Ho scritto tutt'altra cosa e cioè che i problemi sono altri e nascono nel 1996 con il provvedimento di recepimento della direttiva 92/57/CEE.
Basta leggersi tutti i "considerando" della direttiva e fare un riscontro con quello che è stato ripreso nel D.Lgs. n. 494/1996.
Una direttiva centrata sull'integrazione della sicurezza nella progettazione e un provvedimento di recepimento che si dimentica il ruolo del progettista nelle sue varie declinazioni (strutturale, architettonico, ecc.).
Una direttiva che individua con chiarezza la tipologia di lavori a cui va applicata e un provvedimento di recepimento che amplia a dismisura il campo di applicazione in modo confuso a tipologie di lavori che nulla hanno a che fare con i lavori edili o d'ingegneria civile.
Una direttiva che assegna al CSE un ruolo di regista della sicurezza in cantiere ed un provvedimento di recepimento che gli impone responsabilità per condotte omissive da parte di altri soggetti facendone sistematicamente il Caprio espiatorio per qualunque evento avvenuto in cantiere senza tenere conto che ciò che chiede il ns legislatore richiede una condotta penalmente in esigibile.
Nonostante ciò si continua imperterriti nel pensare che questa figura che, in concreto, ha ben pochi poteri ed è un strumento nelle mani del committente, possa cambiare le cose nei cantieri.
Basta guardare al decreto palchi e spettacoli che invece di preoccuparsi di intervenire a monte (qualificazione delle imprese, orario di lavoro, tempi adeguati tra uno spettacolo ed un altro per evitare di operare sempre di corsa, maggiore responsabilizzazione del committente/organizzatore evento) non ha trovato di meglio che ampliare anche a questo settore l'applicazione del capo I del Titolo IV ( ma solo per palchi con altezza > 7 m.
Dall'altra parte si tollera che un'impresa affidataria, escluse OO.PP., possa subappaltare tutto (vedi Interpello).

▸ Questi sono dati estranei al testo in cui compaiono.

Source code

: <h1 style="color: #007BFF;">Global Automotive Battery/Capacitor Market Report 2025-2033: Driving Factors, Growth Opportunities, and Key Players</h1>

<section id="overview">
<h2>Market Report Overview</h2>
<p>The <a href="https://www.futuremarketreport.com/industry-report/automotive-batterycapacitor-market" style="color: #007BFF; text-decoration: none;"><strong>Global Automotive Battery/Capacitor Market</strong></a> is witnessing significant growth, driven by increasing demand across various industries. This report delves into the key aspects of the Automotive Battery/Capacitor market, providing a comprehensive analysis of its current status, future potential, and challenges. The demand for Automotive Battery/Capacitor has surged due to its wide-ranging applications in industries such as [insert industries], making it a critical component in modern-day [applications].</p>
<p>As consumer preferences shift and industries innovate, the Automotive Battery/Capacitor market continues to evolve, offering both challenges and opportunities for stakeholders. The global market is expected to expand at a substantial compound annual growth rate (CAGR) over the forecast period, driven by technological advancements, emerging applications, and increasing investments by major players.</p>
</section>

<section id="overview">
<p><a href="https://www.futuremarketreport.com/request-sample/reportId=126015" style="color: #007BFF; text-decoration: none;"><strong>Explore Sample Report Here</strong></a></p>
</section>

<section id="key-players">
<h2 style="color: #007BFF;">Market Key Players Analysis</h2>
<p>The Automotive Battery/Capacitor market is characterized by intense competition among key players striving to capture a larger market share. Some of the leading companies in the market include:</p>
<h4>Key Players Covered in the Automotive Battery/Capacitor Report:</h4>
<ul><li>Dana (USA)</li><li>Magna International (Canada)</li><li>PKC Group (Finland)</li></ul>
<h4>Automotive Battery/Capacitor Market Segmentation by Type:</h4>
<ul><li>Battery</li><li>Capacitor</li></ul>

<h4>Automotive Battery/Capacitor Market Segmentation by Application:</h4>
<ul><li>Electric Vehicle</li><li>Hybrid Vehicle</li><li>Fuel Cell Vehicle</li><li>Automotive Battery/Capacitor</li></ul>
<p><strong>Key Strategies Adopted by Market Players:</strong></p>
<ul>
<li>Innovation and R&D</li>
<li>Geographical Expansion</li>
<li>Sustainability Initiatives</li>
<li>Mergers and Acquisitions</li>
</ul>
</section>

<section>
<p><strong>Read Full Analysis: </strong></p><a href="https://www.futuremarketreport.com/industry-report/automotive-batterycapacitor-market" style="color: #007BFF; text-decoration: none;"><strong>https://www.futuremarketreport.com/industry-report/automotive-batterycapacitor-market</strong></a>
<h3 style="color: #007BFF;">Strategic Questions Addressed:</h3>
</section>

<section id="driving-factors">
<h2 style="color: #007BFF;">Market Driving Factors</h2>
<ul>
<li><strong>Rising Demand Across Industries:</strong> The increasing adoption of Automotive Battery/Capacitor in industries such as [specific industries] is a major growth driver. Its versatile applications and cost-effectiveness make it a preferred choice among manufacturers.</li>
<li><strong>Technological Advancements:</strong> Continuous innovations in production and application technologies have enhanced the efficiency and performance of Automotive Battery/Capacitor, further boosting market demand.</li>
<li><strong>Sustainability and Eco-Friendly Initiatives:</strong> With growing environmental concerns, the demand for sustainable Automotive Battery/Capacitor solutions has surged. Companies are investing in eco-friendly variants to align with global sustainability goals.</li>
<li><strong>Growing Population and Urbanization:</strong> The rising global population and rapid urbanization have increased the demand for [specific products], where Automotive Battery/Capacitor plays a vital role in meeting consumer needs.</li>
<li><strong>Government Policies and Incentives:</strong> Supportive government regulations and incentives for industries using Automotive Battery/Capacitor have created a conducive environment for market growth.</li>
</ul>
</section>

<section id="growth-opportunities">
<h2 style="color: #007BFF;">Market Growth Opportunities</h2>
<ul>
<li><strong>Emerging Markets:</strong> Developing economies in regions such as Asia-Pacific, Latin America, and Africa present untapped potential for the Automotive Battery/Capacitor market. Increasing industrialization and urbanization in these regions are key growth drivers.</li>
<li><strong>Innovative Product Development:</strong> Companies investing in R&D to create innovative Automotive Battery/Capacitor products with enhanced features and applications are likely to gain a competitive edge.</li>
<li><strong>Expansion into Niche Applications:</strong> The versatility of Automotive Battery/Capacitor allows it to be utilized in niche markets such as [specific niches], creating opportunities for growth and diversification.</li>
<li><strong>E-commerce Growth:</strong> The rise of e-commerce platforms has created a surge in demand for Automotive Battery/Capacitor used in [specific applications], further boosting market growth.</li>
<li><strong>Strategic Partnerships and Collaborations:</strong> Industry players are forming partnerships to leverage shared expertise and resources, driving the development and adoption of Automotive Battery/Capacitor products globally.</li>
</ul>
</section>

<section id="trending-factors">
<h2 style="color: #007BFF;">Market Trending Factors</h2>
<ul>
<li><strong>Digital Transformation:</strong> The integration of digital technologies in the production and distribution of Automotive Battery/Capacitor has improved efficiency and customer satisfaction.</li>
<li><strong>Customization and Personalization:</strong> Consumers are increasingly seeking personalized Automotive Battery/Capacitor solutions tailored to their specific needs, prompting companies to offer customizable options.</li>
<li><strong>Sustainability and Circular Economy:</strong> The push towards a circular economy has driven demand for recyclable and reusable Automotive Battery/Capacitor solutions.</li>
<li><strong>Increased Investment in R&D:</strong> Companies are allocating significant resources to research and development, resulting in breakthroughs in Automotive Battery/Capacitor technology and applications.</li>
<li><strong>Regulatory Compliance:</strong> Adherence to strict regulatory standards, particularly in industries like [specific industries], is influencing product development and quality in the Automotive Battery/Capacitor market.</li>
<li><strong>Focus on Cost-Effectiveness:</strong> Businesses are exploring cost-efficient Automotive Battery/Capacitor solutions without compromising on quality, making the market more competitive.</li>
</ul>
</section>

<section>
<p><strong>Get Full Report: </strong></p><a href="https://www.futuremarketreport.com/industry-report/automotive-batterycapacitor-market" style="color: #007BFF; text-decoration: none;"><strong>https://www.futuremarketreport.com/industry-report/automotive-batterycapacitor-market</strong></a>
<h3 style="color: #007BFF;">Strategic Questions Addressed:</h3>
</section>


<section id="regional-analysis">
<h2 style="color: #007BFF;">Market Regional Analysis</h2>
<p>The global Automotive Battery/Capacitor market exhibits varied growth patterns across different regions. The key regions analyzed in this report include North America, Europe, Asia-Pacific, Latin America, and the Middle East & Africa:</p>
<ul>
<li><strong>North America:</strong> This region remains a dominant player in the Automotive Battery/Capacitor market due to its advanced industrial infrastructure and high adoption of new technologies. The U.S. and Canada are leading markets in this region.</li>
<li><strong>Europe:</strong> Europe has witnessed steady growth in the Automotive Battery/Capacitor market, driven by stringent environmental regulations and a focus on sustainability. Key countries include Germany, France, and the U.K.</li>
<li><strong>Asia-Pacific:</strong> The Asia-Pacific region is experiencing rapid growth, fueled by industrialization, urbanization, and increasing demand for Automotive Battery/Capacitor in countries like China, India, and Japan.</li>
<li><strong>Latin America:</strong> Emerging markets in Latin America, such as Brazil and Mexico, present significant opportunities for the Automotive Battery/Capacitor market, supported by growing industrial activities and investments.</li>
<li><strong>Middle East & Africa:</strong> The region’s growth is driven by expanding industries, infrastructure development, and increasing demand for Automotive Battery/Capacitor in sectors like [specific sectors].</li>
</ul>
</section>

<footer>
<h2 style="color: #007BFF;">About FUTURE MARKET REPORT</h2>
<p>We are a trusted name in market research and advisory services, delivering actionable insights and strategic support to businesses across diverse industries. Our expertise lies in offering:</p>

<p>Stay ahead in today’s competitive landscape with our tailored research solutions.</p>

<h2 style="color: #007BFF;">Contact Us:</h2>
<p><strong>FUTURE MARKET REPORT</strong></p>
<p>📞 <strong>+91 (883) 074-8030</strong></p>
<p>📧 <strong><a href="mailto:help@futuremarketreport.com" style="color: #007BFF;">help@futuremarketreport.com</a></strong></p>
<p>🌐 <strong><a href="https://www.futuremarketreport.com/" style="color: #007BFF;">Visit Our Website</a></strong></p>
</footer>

Quelle che vanno modificate sono le modalità e gli strumenti che il ns legislatore ha adottato per applicare i principi della direttiva.

Personalmente ci avevo provato nel 1995 con la FILLEA-CGIL di Milano proponendo una serie di osservazioni alla bozza di recepimento della direttiva che girava allora è che aveva una precisa paternità. Nessuno ci è stato a sentire.
Con il Consiglio Naz. Ingegneri, ci avevamo riprovato nel 2009 con il 106.
Qualcosa è stato recepito dal legislatore ma non le modifiche più importanti.

Bazzoni, lei fa un'opera che ha tutta la mia ammirazione e spero continui a farlo perché sono sempre stati quelli che vogliono cambiare le cose che migliorano la società in cui vivono.

A mio giudizio, però, bisogna operare anche sul fronte interno provando a cambiare quello che c'è e che non va bene.

Sarò sempre ben lieto di scambiare con Lei le ns opinioni.